The supposed controversy? Staff were told to avoid buzzwords like “climate change,” “green,” “sustainable,” “emissions,” “decarbonization,” “clean energy,” and “energy transition” in official documents.

Cue the outrage machine.

  • The Guardian framed it as part of a “post-truth” assault on the “climate crisis,” quoting anonymous staffers warning that the DOE is “silencing science”.
  • NPR emphasized that the language ban extends to funding requests and websites, calling it an effort to “restrict access to information”.
  • Politico called it the latest attempt to “downplay the realities of climate change”.

Of course, DOE press secretary Ben Dietderich flatly denied there’s any directive against using those words, stating:

“There is no directive at the Energy Department instructing employees to avoid using phrases such as ‘climate change’ or ‘emissions.’ President Trump and Secretary Wright remain committed to transparency and fostering an open, honest dialogue about climate science”.

So which is it?

On one hand, bureaucrats say they got an email telling them to trim their vocabulary. On the other, DOE leadership denies it’s policy. In reality, this looks less like censorship and more like political reframing: Washington word-policing to avoid loaded terminology that’s become shorthand for policy activism rather than objective science.

Consider: “climate change” today is less a scientific descriptor than a rallying cry.
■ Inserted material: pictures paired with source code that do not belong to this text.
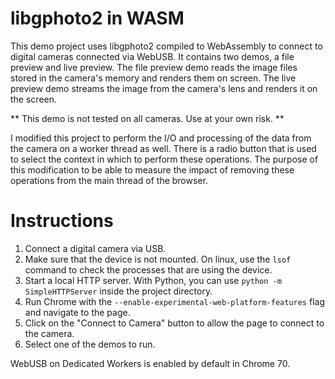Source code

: # libgphoto2 in WASM #

This demo project uses libgphoto2 compiled to WebAssembly to connect to digital
cameras connected via WebUSB. It contains two demos, a file preview and
live preview. The file preview demo reads the image files stored in the camera's
memory and renders them on screen. The live preview demo streams the image from
the camera's lens and renders it on the screen.

** This demo is not tested on all cameras. Use at your own risk. **

I modified this project to perform the I/O and processing of the data from the
camera on a worker thread as well. There is a radio button that is used to
select the context in which to perform these operations. The purpose of this
modification to be able to measure the impact of removing these operations from
the main thread of the browser.

# Instructions #

1. Connect a digital camera via USB.
2. Make sure that the device is not mounted. On linux, use the `lsof` command to
   check the processes that are using the device.
3. Start a local HTTP server. With Python, you can use `python -m
   SimpleHTTPServer` inside the project directory.
4. Run Chrome with the `--enable-experimental-web-platform-features` flag and
   navigate to the page.
5. Click on the "Connect to Camera" button to allow the page to connect to the
   camera.
6. Select one of the demos to run.

WebUSB on Dedicated Workers is enabled by default in Chrome 70.
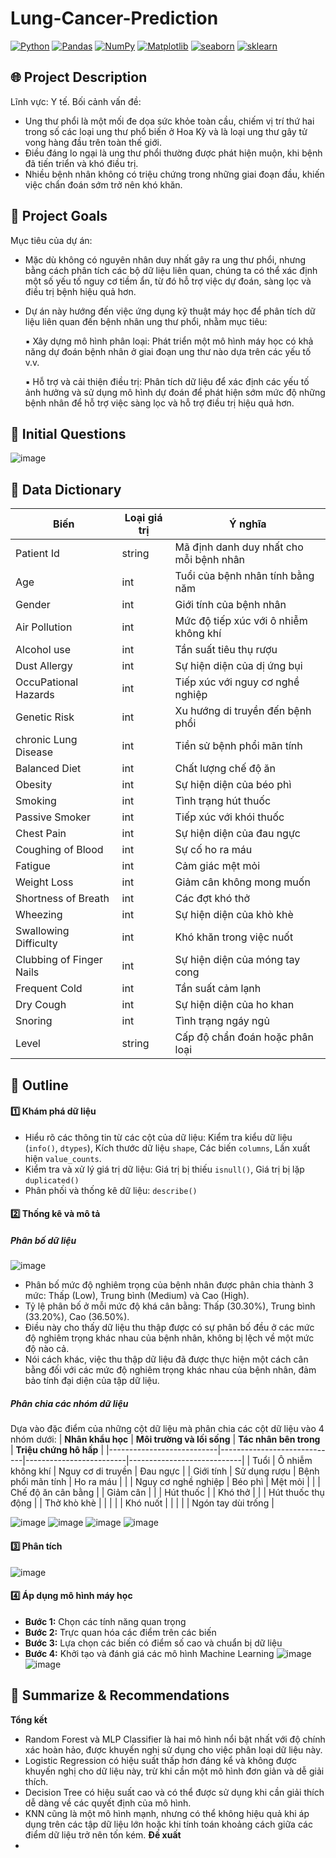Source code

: # Lung-Cancer-Prediction

<a href="#"><img alt="Python" src="https://img.shields.io/badge/Python-003F5D.svg?logo=python&logoColor=white"></a>
<a href="#"><img alt="Pandas" src="https://img.shields.io/badge/Pandas-00527C.svg?logo=pandas&logoColor=white"></a>
<a href="#"><img alt="NumPy" src="https://img.shields.io/badge/Numpy-00609C.svg?logo=numpy&logoColor=white"></a>
<a href="#"><img alt="Matplotlib" src="https://img.shields.io/badge/Matplotlib-006DB2.svg?logo=python-matplotlib&logoColor=white"></a>
<a href="#"><img alt="seaborn" src="https://img.shields.io/badge/seaborn-4E97D1.svg?logo=pandas&logoColor=white"></a>
<a href="#"><img alt="sklearn" src="https://img.shields.io/badge/sklearn-A3CEEF.svg?logo=scikitlearn&logoColor=white"></a>
## :globe_with_meridians:   Project Description
Lĩnh vực: Y tế.
Bối cảnh vấn đề:
+ Ung thư phổi là một mối đe dọa sức khỏe toàn cầu, chiếm vị trí thứ hai trong số các loại ung thư phổ biến ở Hoa Kỳ và là loại ung thư gây tử vong hàng đầu trên toàn thế giới. 
+ Điều đáng lo ngại là ung thư phổi thường được phát hiện muộn, khi bệnh đã tiến triển và khó điều trị. 
+ Nhiều bệnh nhân không có triệu chứng trong những giai đoạn đầu, khiến việc chẩn đoán sớm trở nên khó khăn. 

## :star2:  Project Goals
Mục tiêu của dự án:
+ Mặc dù không có nguyên nhân duy nhất gây ra ung thư phổi, nhưng bằng cách phân tích các bộ dữ liệu liên quan, chúng ta có thể xác định một số yếu tố nguy cơ tiềm ẩn, từ đó hỗ trợ việc dự đoán, sàng lọc và điều trị bệnh hiệu quả hơn.
+ Dự án này hướng đến việc ứng dụng kỹ thuật máy học để phân tích dữ liệu liên quan đến bệnh nhân ung thư phổi, nhằm mục tiêu:

	▪ Xây dựng mô hình phân loại: Phát triển một mô hình máy học có khả năng dự đoán bệnh nhân ở giai đoạn ung thư nào dựa trên các yếu tố v.v.

	▪ Hỗ trợ và cải thiện điều trị: Phân tích dữ liệu để xác định các yếu tố ảnh hưởng  và sử dụng mô hình dự đoán để phát hiện sớm mức độ những bệnh nhân để hỗ trợ việc sàng lọc và hỗ trợ điều trị hiệu quả hơn.
## :memo:   Initial Questions
![image](https://github.com/user-attachments/assets/a8d3c536-86b6-4064-b4bc-679d53a6e958)


## :open_file_folder:   Data Dictionary

| **Biến**                       | **Loại giá trị** | **Ý nghĩa**                                                 |
|--------------------------------|------------------|------------------------------------------------------------|
| Patient Id                     | string            | Mã định danh duy nhất cho mỗi bệnh nhân                    |
| Age                            | int        | Tuổi của bệnh nhân tính bằng năm                           |
| Gender                         | int        | Giới tính của bệnh nhân         |
| Air Pollution                  | int        | Mức độ tiếp xúc với ô nhiễm không khí |
| Alcohol use                    | int        | Tần suất tiêu thụ rượu                |
| Dust Allergy                   | int        | Sự hiện diện của dị ứng bụi            |
| OccuPational Hazards           | int        | Tiếp xúc với nguy cơ nghề nghiệp      |
| Genetic Risk                   | int        | Xu hướng di truyền đến bệnh phổi      |
| chronic Lung Disease           | int        | Tiền sử bệnh phổi mãn tính            |
| Balanced Diet                  | int        | Chất lượng chế độ ăn            |
| Obesity                        | int        | Sự hiện diện của béo phì              |
| Smoking                        | int        | Tình trạng hút thuốc  |
| Passive Smoker                 | int        | Tiếp xúc với khói thuốc               |
| Chest Pain                     | int        | Sự hiện diện của đau ngực            |
| Coughing of Blood              | int        | Sự cố ho ra máu                       |
| Fatigue                        | int        | Cảm giác mệt mỏi                      |
| Weight Loss                    | int        | Giảm cân không mong muốn              |
| Shortness of Breath            | int        | Các đợt khó thở                       |
| Wheezing                       | int        | Sự hiện diện của khò khè             |
| Swallowing Difficulty          | int        | Khó khăn trong việc nuốt             |
| Clubbing of Finger Nails       | int        | Sự hiện diện của móng tay cong       |
| Frequent Cold                  | int        | Tần suất cảm lạnh          |
| Dry Cough                      | int        | Sự hiện diện của ho khan             |
| Snoring                        | int        | Tình trạng ngáy ngủ                  |
| Level                          | string           | Cấp độ chẩn đoán hoặc phân loại |


## :compass:    Outline
#### 1️⃣ Khám phá dữ liệu
- Hiểu rõ các thông tin từ các cột của dữ liệu:  Kiểm tra kiểu dữ liệu (`info()`, `dtypes`), Kích thước dữ liệu `shape`, Các biến `columns`, Lần xuất hiện `value_counts`.
- Kiểm tra và xử lý giá trị dữ liệu: Giá trị bị thiếu `isnull()`, Giá trị bị lặp `duplicated()`
- Phân phối và thống kê dữ liệu: `describe()`
#### 2️⃣  Thống kê và mô tả
##### Phân bố dữ liệu 
![image](https://github.com/user-attachments/assets/bfd014a1-f526-4b9e-ba99-1e96883305e0)
- Phân bố mức độ nghiêm trọng của bệnh nhân được phân chia thành 3 mức: Thấp (Low), Trung bình (Medium) và Cao (High).
- Tỷ lệ phân bố ở mỗi mức độ khá cân bằng: Thấp (30.30%), Trung bình (33.20%), Cao (36.50%).
- Điều này cho thấy dữ liệu thu thập được có sự phân bố đều ở các mức độ nghiêm trọng khác nhau của bệnh nhân, không bị lệch về một mức độ nào cả.
- Nói cách khác, việc thu thập dữ liệu đã được thực hiện một cách cân bằng đối với các mức độ nghiêm trọng khác nhau của bệnh nhân, đảm bảo tính đại diện của tập dữ liệu.
##### Phân chia các nhóm dữ liệu 
Dựa vào đặc điểm của những cột dữ liệu mà phân chia các cột dữ liệu vào 4 nhóm dưới: 
| **Nhân khẩu học**        | **Môi trường và lối sống** | **Tác nhân bên trong** | **Triệu chứng hô hấp**    |
|---------------------------|-----------------------------|-------------------------|----------------------------|
| Tuổi                      | Ô nhiễm không khí          | Nguy cơ di truyền       | Đau ngực                   |
| Giới tính                 | Sử dụng rượu              | Bệnh phổi mãn tính     | Ho ra máu                  |
|                           | Nguy cơ nghề nghiệp        | Béo phì                 | Mệt mỏi                    |
|                           | Chế độ ăn cân bằng         |                         | Giảm cân                   |
|                           | Hút thuốc                  |                         | Khó thở                    |
|                           | Hút thuốc thụ động         |                         | Thở khò khè                |
|                           |                             |                         | Khó nuốt                   |
|                           |                             |                         | Ngón tay dùi trống         |

![image](https://github.com/user-attachments/assets/21916604-7609-425d-9fbd-d14e7f27be3d)
![image](https://github.com/user-attachments/assets/5e929fdf-d7f4-4ac7-86af-a546176d3489)
![image](https://github.com/user-attachments/assets/f072a821-611d-4b9b-b79e-ed4bba87df6e)
![image](https://github.com/user-attachments/assets/b95b7a49-9862-44b9-9bde-19aba45a7dce)

#### :three: Phân tích
![image](https://github.com/user-attachments/assets/101bbab2-dbd1-45b3-b86e-f68bab05fe52)

#### :four: Áp dụng mô hình máy học
- **Bước 1:** Chọn các tính năng quan trọng
- **Bước 2:** Trực quan hóa các điểm trên các biến
- **Bước 3:** Lựa chọn các biến có điểm số cao và chuẩn bị dữ liệu
- **Bước 4:** Khởi tạo và đánh giá các mô hình Machine Learning
![image](https://github.com/user-attachments/assets/6f8880b3-49c5-4234-b5cf-4fdd59499897)
![image](https://github.com/user-attachments/assets/4d26b7a1-ee92-4f67-94d6-29857cd73afb)


## :high_brightness: Summarize & Recommendations
**Tổng kết** 
- Random Forest và MLP Classifier là hai mô hình nổi bật nhất với độ chính xác hoàn hảo, được khuyến nghị sử dụng cho việc phân loại dữ liệu này.
- Logistic Regression có hiệu suất thấp hơn đáng kể và không được khuyến nghị cho dữ liệu này, trừ khi cần một mô hình đơn giản và dễ giải thích.
- Decision Tree có hiệu suất cao và có thể được sử dụng khi cần giải thích dễ dàng về các quyết định của mô hình.
- KNN cũng là một mô hình mạnh, nhưng có thể không hiệu quả khi áp dụng trên các tập dữ liệu lớn hoặc khi tính toán khoảng cách giữa các điểm dữ liệu trở nên tốn kém.
**Đề xuất**
- 
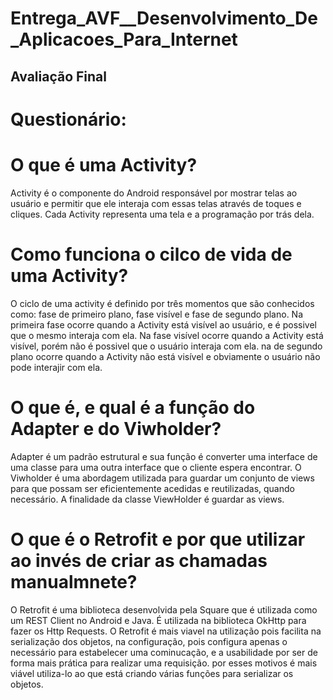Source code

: # Entrega_AVF__Desenvolvimento_De_Aplicacoes_Para_Internet
## Avaliação Final

# Questionário:

# O que é uma Activity?
 Activity é o componente do Android responsável por mostrar telas ao usuário e permitir que ele interaja com essas telas através de toques e cliques.
Cada Activity representa uma tela e a programação por trás dela.

# Como funciona o cilco de vida de uma Activity?
 O ciclo de uma activity é definido por três momentos que são conhecidos como: fase de primeiro plano, fase visível e fase de segundo plano.
Na primeira fase ocorre quando a Activity está visível ao usuário, e é possivel que o mesmo interaja com ela.
Na fase visível ocorre quando a Activity está visível, porém não é possivel que o usuário interaja com ela.
na de segundo plano ocorre quando a Activity não está visível e obviamente o usuário não pode interajir com ela.

# O que é, e qual é a função do Adapter e do Viwholder?
 Adapter é um padrão estrutural e sua função é converter uma interface de uma classe para uma outra interface que o cliente espera encontrar.
 O Viwholder é uma abordagem utilizada para guardar um conjunto de views para que possam ser eficientemente acedidas e reutilizadas, quando necessário.
A finalidade da classe ViewHolder é guardar as views.

# O que é o Retrofit e por que utilizar ao invés de criar as chamadas manualmnete?
 O Retrofit é uma biblioteca desenvolvida pela Square que é utilizada como um REST Client no Android e Java. É utilizada na  biblioteca OkHttp para fazer os Http Requests. O Retrofit é mais viavel na utilização pois facilita na serialização dos objetos, na configuração, pois configura apenas o necessário para estabelecer uma cominucação, e a usabilidade por ser de forma mais prática para realizar uma requisição. por esses motivos é mais viável utiliza-lo ao que está criando várias funções para serializar os objetos.
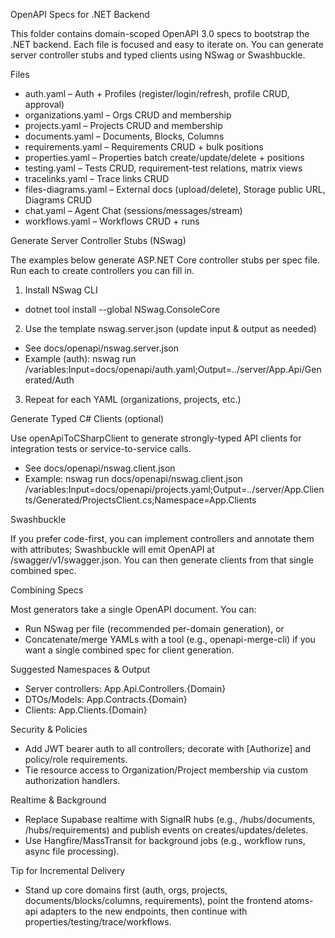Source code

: OpenAPI Specs for .NET Backend

This folder contains domain-scoped OpenAPI 3.0 specs to bootstrap the .NET backend. Each file is focused and easy to iterate on. You can generate server controller stubs and typed clients using NSwag or Swashbuckle.

Files

- auth.yaml – Auth + Profiles (register/login/refresh, profile CRUD, approval)
- organizations.yaml – Orgs CRUD and membership
- projects.yaml – Projects CRUD and membership
- documents.yaml – Documents, Blocks, Columns
- requirements.yaml – Requirements CRUD + bulk positions
- properties.yaml – Properties batch create/update/delete + positions
- testing.yaml – Tests CRUD, requirement-test relations, matrix views
- tracelinks.yaml – Trace links CRUD
- files-diagrams.yaml – External docs (upload/delete), Storage public URL, Diagrams CRUD
- chat.yaml – Agent Chat (sessions/messages/stream)
- workflows.yaml – Workflows CRUD + runs

Generate Server Controller Stubs (NSwag)

The examples below generate ASP.NET Core controller stubs per spec file. Run each to create controllers you can fill in.

1. Install NSwag CLI

- dotnet tool install --global NSwag.ConsoleCore

2. Use the template nswag.server.json (update input & output as needed)

- See docs/openapi/nswag.server.json
- Example (auth):
  nswag run /variables:Input=docs/openapi/auth.yaml;Output=../server/App.Api/Generated/Auth

3. Repeat for each YAML (organizations, projects, etc.)

Generate Typed C# Clients (optional)

Use openApiToCSharpClient to generate strongly-typed API clients for integration tests or service-to-service calls.

- See docs/openapi/nswag.client.json
- Example:
  nswag run docs/openapi/nswag.client.json /variables:Input=docs/openapi/projects.yaml;Output=../server/App.Clients/Generated/ProjectsClient.cs;Namespace=App.Clients

Swashbuckle

If you prefer code-first, you can implement controllers and annotate them with attributes; Swashbuckle will emit OpenAPI at /swagger/v1/swagger.json. You can then generate clients from that single combined spec.

Combining Specs

Most generators take a single OpenAPI document. You can:

- Run NSwag per file (recommended per-domain generation), or
- Concatenate/merge YAMLs with a tool (e.g., openapi-merge-cli) if you want a single combined spec for client generation.

Suggested Namespaces & Output

- Server controllers: App.Api.Controllers.{Domain}
- DTOs/Models: App.Contracts.{Domain}
- Clients: App.Clients.{Domain}

Security & Policies

- Add JWT bearer auth to all controllers; decorate with [Authorize] and policy/role requirements.
- Tie resource access to Organization/Project membership via custom authorization handlers.

Realtime & Background

- Replace Supabase realtime with SignalR hubs (e.g., /hubs/documents, /hubs/requirements) and publish events on creates/updates/deletes.
- Use Hangfire/MassTransit for background jobs (e.g., workflow runs, async file processing).

Tip for Incremental Delivery

- Stand up core domains first (auth, orgs, projects, documents/blocks/columns, requirements), point the frontend atoms-api adapters to the new endpoints, then continue with properties/testing/trace/workflows.
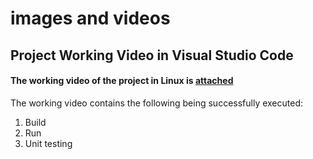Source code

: # images and videos
## Project Working Video in Visual Studio Code
#### The working video of the project in Linux is [attached](https://github.com/Hrishikeshkashyap/LTTS_mini_project/blob/main/5_ImagesAndVideos/demo.mp4)

The working video contains the following being successfully executed:
1. Build
2. Run
3. Unit testing

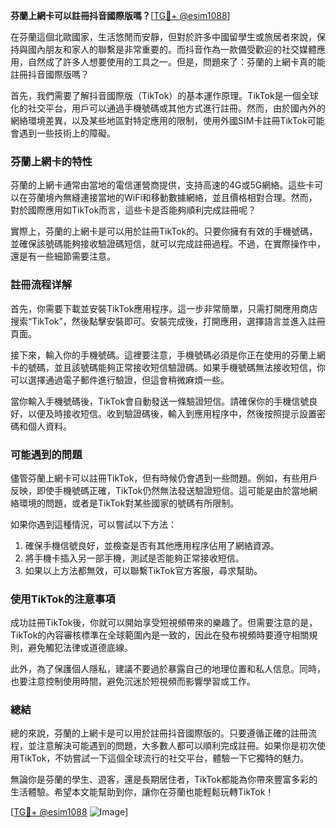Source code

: **芬蘭上網卡可以註冊抖音國際版嗎？**[[TG💪+ @esim1088](https://t.me/s/esim1088)]

在芬蘭這個北歐國家，生活悠閒而安靜，但對於許多中國留學生或旅居者來說，保持與國內朋友和家人的聯繫是非常重要的。而抖音作為一款備受歡迎的社交媒體應用，自然成了許多人想要使用的工具之一。但是，問題來了：芬蘭的上網卡真的能註冊抖音國際版嗎？

首先，我們需要了解抖音國際版（TikTok）的基本運作原理。TikTok是一個全球化的社交平台，用戶可以通過手機號碼或其他方式進行註冊。然而，由於國內外的網絡環境差異，以及某些地區對特定應用的限制，使用外國SIM卡註冊TikTok可能會遇到一些技術上的障礙。

### **芬蘭上網卡的特性**

芬蘭的上網卡通常由當地的電信運營商提供，支持高速的4G或5G網絡。這些卡可以在芬蘭境內無縫連接當地的WiFi和移動數據網絡，並且價格相對合理。然而，對於國際應用如TikTok而言，這些卡是否能夠順利完成註冊呢？

實際上，芬蘭的上網卡是可以用於註冊TikTok的。只要你擁有有效的手機號碼，並確保該號碼能夠接收驗證碼短信，就可以完成註冊過程。不過，在實際操作中，還是有一些細節需要注意。

### **註冊流程详解**

首先，你需要下載並安裝TikTok應用程序。這一步非常簡單，只需打開應用商店搜索“TikTok”，然後點擊安裝即可。安裝完成後，打開應用，選擇語言並進入註冊頁面。

接下來，輸入你的手機號碼。這裡要注意，手機號碼必須是你正在使用的芬蘭上網卡的號碼，並且該號碼能夠正常接收短信驗證碼。如果手機號碼無法接收短信，你可以選擇通過電子郵件進行驗證，但這會稍微麻煩一些。

當你輸入手機號碼後，TikTok會自動發送一條驗證短信。請確保你的手機信號良好，以便及時接收短信。收到驗證碼後，輸入到應用程序中，然後按照提示設置密碼和個人資料。

### **可能遇到的問題**

儘管芬蘭上網卡可以註冊TikTok，但有時候仍會遇到一些問題。例如，有些用戶反映，即使手機號碼正確，TikTok仍然無法發送驗證短信。這可能是由於當地網絡環境的問題，或者是TikTok對某些國家的號碼有所限制。

如果你遇到這種情況，可以嘗試以下方法：

1. 確保手機信號良好，並檢查是否有其他應用程序佔用了網絡資源。
2. 將手機卡插入另一部手機，測試是否能夠正常接收短信。
3. 如果以上方法都無效，可以聯繫TikTok官方客服，尋求幫助。

### **使用TikTok的注意事項**

成功註冊TikTok後，你就可以開始享受短視頻帶來的樂趣了。但需要注意的是，TikTok的內容審核標準在全球範圍內是一致的，因此在發布視頻時要遵守相關規則，避免觸犯法律或道德底線。

此外，為了保護個人隱私，建議不要過於暴露自己的地理位置和私人信息。同時，也要注意控制使用時間，避免沉迷於短視頻而影響學習或工作。

### **總結**

總的來說，芬蘭的上網卡是可以用於註冊抖音國際版的。只要遵循正確的註冊流程，並注意解決可能遇到的問題，大多數人都可以順利完成註冊。如果你是初次使用TikTok，不妨嘗試一下這個全球流行的社交平台，體驗一下它獨特的魅力。

無論你是芬蘭的學生、遊客，還是長期居住者，TikTok都能為你帶來豐富多彩的生活體驗。希望本文能幫助到你，讓你在芬蘭也能輕鬆玩轉TikTok！

[[TG💪+ @esim1088](https://t.me/s/esim1088) ![Image](https://i.postimg.cc/4NQfJmqS/Snipaste-2025-05-13-00-14-12.png)]
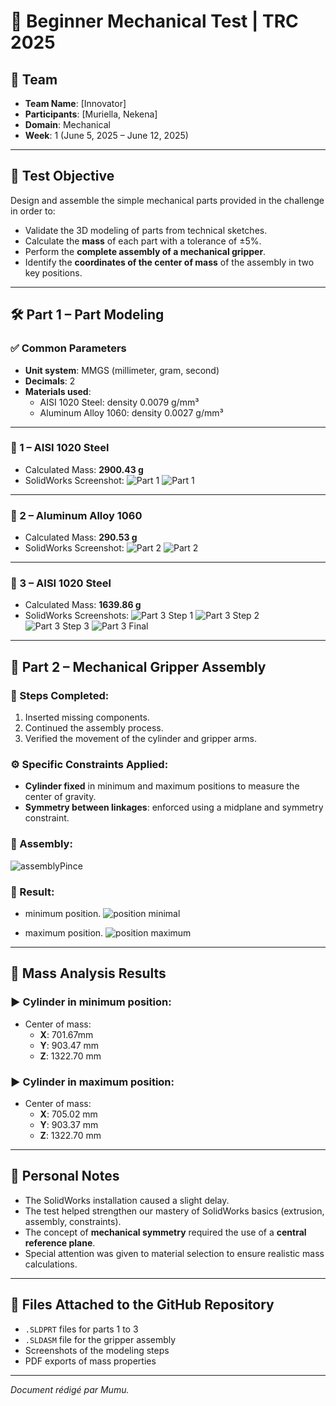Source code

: # 📄 Beginner Mechanical Test | TRC 2025

## 👤 Team
- **Team Name**: [Innovator]
- **Participants**: [Muriella, Nekena]
- **Domain**: Mechanical
- **Week**: 1 (June 5, 2025 – June 12, 2025)

---

## 🎯 Test Objective
Design and assemble the simple mechanical parts provided in the challenge in order to:
- Validate the 3D modeling of parts from technical sketches.
- Calculate the **mass** of each part with a tolerance of ±5%.
- Perform the **complete assembly of a mechanical gripper**.
- Identify the **coordinates of the center of mass** of the assembly in two key positions.

---

## 🛠️ Part 1 – Part Modeling

### ✅ Common Parameters
- **Unit system**: MMGS (millimeter, gram, second)
- **Decimals**: 2
- **Materials used**:
  - AISI 1020 Steel: density 0.0079 g/mm³
  - Aluminum Alloy 1060: density 0.0027 g/mm³

---

### 🔹 1 – AISI 1020 Steel
- Calculated Mass: **2900.43 g**
- SolidWorks Screenshot:
  ![Part 1](../screenshots/piece1.png)
  ![Part 1](../screenshots/piece1final.png)

---

### 🔹 2 – Aluminum Alloy 1060
- Calculated Mass: **290.53 g**
- SolidWorks Screenshot:
  ![Part 2](../screenshots/piece2.png)
  ![Part 2](../screenshots/piece2final.png)

---

### 🔹 3 – AISI 1020 Steel
- Calculated Mass: **1639.86 g**
- SolidWorks Screenshots:
  ![Part 3 Step 1](../screenshots/piece3Step1.png)
  ![Part 3 Step 2](../screenshots/piece3step2.png)
  ![Part 3 Step 3](../screenshots/piece3Step3.png)
  ![Part 3 Final](../screenshots/piece3Final.png)

---

<!-- ### 🔹 4 – Aluminum Alloy 1060
- Calculated Mass: **[XX.XX g]**
- Expected Mass: **[XX.XX ± 5%]**
- SolidWorks Screenshot:
  ![Part 4](./images/piece4.png)

--- -->

## 🧩 Part 2 – Mechanical Gripper Assembly

### 🧱 Steps Completed:
1. Inserted missing components.
2. Continued the assembly process.
3. Verified the movement of the cylinder and gripper arms.

### ⚙️ Specific Constraints Applied:
- **Cylinder fixed** in minimum and maximum positions to measure the center of gravity.
- **Symmetry between linkages**: enforced using a midplane and symmetry constraint.

### 🔄 Assembly:

 ![assemblyPince](../screenshots/assemblage1.png)


### 🔄 Result:
- minimum position.
 ![position minimal](../screenshots/pincePositionMaximal.png)

- maximum position.
 ![position maximum](../screenshots/pincePositionMinimal.png)
---

## 📍 Mass Analysis Results
### ▶️ Cylinder in **minimum position**:
- Center of mass:
  - **X**: 701.67mm
  - **Y**: 903.47 mm
  - **Z**: 1322.70 mm
### ▶️ Cylinder in **maximum position**:
- Center of mass:
  - **X**: 705.02 mm
  - **Y**: 903.37 mm
  - **Z**: 1322.70 mm
   
---

## 📝 Personal Notes
- The SolidWorks installation caused a slight delay.
- The test helped strengthen our mastery of SolidWorks basics (extrusion, assembly, constraints).
- The concept of **mechanical symmetry** required the use of a **central reference plane**.
- Special attention was given to material selection to ensure realistic mass calculations.

---

## 📂 Files Attached to the GitHub Repository
- `.SLDPRT` files for parts 1 to 3
- `.SLDASM` file for the gripper assembly
- Screenshots of the modeling steps
- PDF exports of mass properties

---
*Document rédigé par Mumu.*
Likewise, “decarbonization” and “energy transition” are not neutral words – they’re policy prescriptions dressed up as inevitabilities. DOE officials may be saying, “Let’s focus on the engineering and economics, not the slogans.”

And it’s not like past administrations didn’t play the same semantic game. Under Obama and Biden, “global warming” was phased out in favor of “climate change,” then “climate crisis,” then “climate emergency.” Words are weapons in policy battles. What’s new is simply who’s choosing which ones to avoid.

Meanwhile, the media is treating this as if banning a few buzzwords will stop hurricanes, wildfires, or sea level rise. It won’t. But it might stop government reports from reading like Greenpeace press releases – and that’s probably the point.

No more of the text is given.